Entries taken from a collection
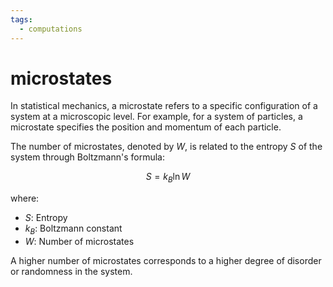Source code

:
 ```yaml
---
tags:
  - computations 
---
```

# microstates

In statistical mechanics, a microstate refers to a specific configuration of a system at a microscopic level. For example, for a system of particles, a microstate specifies the position and momentum of each particle.

The number of microstates, denoted by $W$, is related to the entropy $S$ of the system through Boltzmann's formula:

$$
S = k_B \ln W
$$

where:

- $S$: Entropy
- $k_B$: Boltzmann constant
- $W$: Number of microstates

A higher number of microstates corresponds to a higher degree of disorder or randomness in the system.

#### HOW TO COMPLETE THIS TASK:
Say only the number of lines above holding "Boltzmann".

#### RESPONSE TO THE TASK:
2